El economista Stiglitz considera que bajar los salarios agrava la crisis

El reputado economista Joseph Stiglitz, Premio Nobel en esa disciplina en 2001, consideró recomendable que Europa mejore la flexibilidad laboral, pero alertó de sus efectos perniciosos si se utiliza para bajar salarios.

EFE  18 de Enero de 2012

La liberalización del mercado de trabajo “se aprovecha a veces para recortar sueldos, y esta política sólo agrava el problema en un contexto de crisis, ya que las personas no hacen compras”, señaló el estadounidense durante su intervención en unas conferencias sobre el sector de la distribución celebradas hoy en Lisboa.

En opinión de Stiglitz -conocido por rechazar las políticas de austeridad implantadas tanto en EEUU como en Europa para combatir la crisis-, las reformas estructurales no resuelven los problemas de la zona Euro a corto plazo.

Este tipo de ajustes exigen tiempo para ser efectivos y se centran en la oferta, según explicó el economista norteamericano, que insistió en que el problema y EEUU viene del lado de la demanda.

Respecto a la flexibilidad laboral, Stiglitz puso como ejemplo a EEUU, que con un mercado de trabajo desregulado “no resolvió el problema de esta crisis” y, de hecho, funcionó “peor durante la recesión que Alemania y otros países con más protección social”.
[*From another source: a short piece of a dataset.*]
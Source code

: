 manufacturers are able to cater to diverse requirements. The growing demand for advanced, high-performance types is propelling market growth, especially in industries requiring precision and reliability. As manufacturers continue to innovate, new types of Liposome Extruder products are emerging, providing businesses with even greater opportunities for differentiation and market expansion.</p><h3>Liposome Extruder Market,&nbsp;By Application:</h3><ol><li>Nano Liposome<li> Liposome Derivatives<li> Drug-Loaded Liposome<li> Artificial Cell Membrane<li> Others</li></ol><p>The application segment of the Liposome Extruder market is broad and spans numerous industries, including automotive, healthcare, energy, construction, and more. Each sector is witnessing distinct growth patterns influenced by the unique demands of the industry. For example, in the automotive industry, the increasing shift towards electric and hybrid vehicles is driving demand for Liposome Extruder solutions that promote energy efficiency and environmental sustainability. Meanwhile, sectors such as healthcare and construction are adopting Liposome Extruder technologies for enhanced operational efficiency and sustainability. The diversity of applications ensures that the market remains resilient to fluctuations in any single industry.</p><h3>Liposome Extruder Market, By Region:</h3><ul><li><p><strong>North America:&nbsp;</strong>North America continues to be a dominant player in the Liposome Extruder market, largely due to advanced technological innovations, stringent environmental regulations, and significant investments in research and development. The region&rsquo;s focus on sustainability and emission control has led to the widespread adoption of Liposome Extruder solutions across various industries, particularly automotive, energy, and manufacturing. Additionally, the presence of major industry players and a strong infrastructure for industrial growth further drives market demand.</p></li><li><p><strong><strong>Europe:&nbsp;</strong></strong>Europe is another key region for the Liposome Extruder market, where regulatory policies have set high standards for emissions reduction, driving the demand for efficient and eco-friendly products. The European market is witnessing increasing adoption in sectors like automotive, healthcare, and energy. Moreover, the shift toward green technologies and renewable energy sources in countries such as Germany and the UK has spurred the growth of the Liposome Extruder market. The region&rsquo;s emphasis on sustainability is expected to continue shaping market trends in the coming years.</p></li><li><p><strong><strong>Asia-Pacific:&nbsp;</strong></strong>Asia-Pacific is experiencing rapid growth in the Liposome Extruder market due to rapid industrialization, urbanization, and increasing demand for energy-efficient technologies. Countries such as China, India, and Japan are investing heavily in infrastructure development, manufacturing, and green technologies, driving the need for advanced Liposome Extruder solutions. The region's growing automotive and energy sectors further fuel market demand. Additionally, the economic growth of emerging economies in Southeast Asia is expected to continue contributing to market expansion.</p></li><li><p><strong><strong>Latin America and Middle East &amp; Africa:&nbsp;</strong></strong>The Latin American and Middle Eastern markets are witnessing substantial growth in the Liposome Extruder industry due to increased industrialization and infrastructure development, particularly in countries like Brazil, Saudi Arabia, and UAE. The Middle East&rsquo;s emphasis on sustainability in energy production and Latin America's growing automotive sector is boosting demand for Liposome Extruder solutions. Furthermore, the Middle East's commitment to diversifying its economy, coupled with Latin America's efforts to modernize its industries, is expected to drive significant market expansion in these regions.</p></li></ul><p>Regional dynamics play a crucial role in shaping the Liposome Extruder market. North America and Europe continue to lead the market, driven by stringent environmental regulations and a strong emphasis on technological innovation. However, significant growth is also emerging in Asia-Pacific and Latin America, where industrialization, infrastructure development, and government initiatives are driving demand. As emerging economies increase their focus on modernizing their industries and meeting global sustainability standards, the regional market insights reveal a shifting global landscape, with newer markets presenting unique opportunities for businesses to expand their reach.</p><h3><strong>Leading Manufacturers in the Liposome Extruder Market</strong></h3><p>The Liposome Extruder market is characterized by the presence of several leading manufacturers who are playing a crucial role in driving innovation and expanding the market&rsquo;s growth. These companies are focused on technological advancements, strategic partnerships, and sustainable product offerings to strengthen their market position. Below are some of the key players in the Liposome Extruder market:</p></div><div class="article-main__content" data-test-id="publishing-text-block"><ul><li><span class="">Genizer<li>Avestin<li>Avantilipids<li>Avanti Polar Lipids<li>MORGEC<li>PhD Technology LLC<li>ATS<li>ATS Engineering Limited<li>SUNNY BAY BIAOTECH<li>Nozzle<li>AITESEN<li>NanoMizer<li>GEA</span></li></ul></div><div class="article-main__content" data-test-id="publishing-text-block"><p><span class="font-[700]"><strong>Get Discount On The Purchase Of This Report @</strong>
Las declaraciones del premio nobel coincidieron hoy con la firma oficial del acuerdo alcanzado por el Gobierno portugués con la patronal y el sindicato UGT para reformar el mercado laboral, y que recoge el recorte de vacaciones y festivos, así como la reducción de las indemnizaciones por despido y del pago de horas extra.
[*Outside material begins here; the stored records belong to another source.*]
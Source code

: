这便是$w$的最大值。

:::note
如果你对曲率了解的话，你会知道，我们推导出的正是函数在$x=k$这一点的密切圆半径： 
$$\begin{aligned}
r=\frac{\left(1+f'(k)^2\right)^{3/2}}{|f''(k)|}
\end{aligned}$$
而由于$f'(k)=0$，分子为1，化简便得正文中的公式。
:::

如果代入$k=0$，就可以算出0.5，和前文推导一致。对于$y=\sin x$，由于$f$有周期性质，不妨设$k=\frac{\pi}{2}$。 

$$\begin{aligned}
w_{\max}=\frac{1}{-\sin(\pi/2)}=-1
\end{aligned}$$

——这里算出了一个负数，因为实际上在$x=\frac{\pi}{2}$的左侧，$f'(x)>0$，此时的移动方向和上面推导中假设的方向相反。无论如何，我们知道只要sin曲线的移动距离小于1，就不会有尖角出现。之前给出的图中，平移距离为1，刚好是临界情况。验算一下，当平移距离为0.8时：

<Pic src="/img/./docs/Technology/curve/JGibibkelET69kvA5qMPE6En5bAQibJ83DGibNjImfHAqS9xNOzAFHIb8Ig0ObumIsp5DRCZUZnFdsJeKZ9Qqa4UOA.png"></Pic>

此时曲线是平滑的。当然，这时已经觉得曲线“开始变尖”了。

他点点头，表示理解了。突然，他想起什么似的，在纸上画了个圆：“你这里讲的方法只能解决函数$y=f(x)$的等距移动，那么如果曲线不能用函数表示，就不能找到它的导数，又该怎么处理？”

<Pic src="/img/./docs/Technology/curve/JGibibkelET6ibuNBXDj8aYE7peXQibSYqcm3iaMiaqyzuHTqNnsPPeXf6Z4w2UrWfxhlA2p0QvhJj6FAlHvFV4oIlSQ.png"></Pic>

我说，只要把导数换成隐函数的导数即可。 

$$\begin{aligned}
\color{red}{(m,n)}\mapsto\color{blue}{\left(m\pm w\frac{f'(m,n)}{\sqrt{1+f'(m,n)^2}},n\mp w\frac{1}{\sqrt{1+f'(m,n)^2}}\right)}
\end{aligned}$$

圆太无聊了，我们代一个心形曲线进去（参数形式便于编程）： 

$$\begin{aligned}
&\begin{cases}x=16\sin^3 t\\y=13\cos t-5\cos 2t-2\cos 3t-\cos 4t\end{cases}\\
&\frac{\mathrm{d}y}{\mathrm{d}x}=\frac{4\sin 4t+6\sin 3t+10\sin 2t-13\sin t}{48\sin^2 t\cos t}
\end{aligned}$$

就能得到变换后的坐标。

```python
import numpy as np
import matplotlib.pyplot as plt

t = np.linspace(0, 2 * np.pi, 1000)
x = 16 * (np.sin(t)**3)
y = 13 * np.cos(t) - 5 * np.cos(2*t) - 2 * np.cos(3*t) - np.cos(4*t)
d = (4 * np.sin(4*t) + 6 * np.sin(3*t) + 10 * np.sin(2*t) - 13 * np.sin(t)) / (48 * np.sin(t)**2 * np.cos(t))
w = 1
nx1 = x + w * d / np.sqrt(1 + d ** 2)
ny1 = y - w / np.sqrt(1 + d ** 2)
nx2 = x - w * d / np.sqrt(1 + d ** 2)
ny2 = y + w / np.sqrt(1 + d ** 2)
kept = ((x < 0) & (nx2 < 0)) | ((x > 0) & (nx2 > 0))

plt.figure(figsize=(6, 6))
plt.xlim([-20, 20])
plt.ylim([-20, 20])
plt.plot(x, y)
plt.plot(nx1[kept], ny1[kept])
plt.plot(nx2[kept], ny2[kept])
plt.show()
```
Respecto a la hipótesis de que algún país europeo caiga en “default” (“incumplimiento”), Stiglitz consideró que “hay vida más allá” y que no sería el fin del mundo.

“Si Grecia u otro país de la UE entra en incumplimiento, ¿cuáles serían las perspectivas? Hay varios ejemplos de estados que dejaron de pagar sus deudas y no les fue tan mal”, recordó.

El economista norteamericano puso como ejemplo los casos de Argentina y Rusia, que cayeron en “default” en 2001 y 1999, respectivamente, y cuya economía volvió a crecer al poco tiempo.

“Es verdad que el proceso es muy duro, no lo recomendaría a nadie”, precisó Stiglitz, quien destacó el impacto positivo de utilizar “los fondos que antes se aplicaban al pago de la deuda a la economía nacional”.